Geophysical Service of the Russian Academy of Sciences
- Established: 1994 (current form)
- Field of research: Geology, Geophysics, Seismology
- Location: Obninsk, Russia 55°06′54″N 36°34′10″E﻿ / ﻿55.11500°N 36.56944°E
- Affiliations: Russian Academy of Sciences
- Website: www.gsras.ru

= Geophysical Service of the Russian Academy of Sciences =

Geophysical Service of the Russian Academy of Sciences (Федеральный исследовательский центр «Единая геофизическая служба Российской академии наук» (ФИЦ ЕГС РАН)) is a research body responsible for geological research.

==History==
Geophysical Service was established on the basis of Experimental Methodical Expedition of the Joint Institute of Physics of the Earth in accordance with the Decree of the Presidium of the Russian Academy of Sciences No.107 on May 31, 1994, pursuant to Order of the Government of Russia No.444 of May 11, 1993.

==Functions==
The main activities of service: basic research and applied research in the field of seismology and geophysics, as well as conducting continuous seismic monitoring of the Russian Federation, tsunami warning in the Russian Far East, monitoring volcanic activity in Kamchatka and slow monitoring of geodynamic processes in the crust and ground deformation, carrying out continuous seismic monitoring of the world.
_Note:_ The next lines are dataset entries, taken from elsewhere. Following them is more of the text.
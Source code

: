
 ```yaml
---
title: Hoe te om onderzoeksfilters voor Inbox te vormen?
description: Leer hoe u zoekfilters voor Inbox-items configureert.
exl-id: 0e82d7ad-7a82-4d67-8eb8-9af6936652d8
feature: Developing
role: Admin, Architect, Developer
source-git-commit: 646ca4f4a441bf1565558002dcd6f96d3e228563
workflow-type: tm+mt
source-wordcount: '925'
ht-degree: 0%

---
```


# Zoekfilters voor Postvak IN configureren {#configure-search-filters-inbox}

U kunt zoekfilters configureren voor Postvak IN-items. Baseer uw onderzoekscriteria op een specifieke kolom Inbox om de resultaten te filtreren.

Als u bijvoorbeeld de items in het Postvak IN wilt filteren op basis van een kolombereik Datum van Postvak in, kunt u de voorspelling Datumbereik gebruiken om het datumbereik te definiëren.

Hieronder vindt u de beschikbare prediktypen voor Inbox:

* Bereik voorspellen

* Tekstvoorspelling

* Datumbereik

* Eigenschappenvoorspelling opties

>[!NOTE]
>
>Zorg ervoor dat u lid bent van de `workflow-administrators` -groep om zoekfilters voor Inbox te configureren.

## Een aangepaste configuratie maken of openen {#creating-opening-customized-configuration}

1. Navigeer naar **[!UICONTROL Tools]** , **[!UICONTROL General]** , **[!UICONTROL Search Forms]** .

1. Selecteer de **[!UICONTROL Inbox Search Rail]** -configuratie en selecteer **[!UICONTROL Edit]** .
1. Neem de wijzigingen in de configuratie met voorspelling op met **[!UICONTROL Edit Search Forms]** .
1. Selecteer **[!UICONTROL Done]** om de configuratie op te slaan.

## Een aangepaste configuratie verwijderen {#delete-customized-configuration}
In addition, in comply with the Order of the Government of Russia, Russian Academy of Sciences, the service:

- Together with Federal Service for Hydrometeorology and Environmental Monitoring of Russia, maintains the Russian Tsunami Warning System in the Far East;
- Together with the Ministry of Defence of the Russian Federation (according to Government Resolution dated August 25, 2005, No.537) maintains a Russian objects (nine seismic stations through the Russian Academy of Sciences) of the International Monitoring System, which is created for continuous monitoring of the implementation of the Comprehensive Nuclear-Test-Ban Treaty.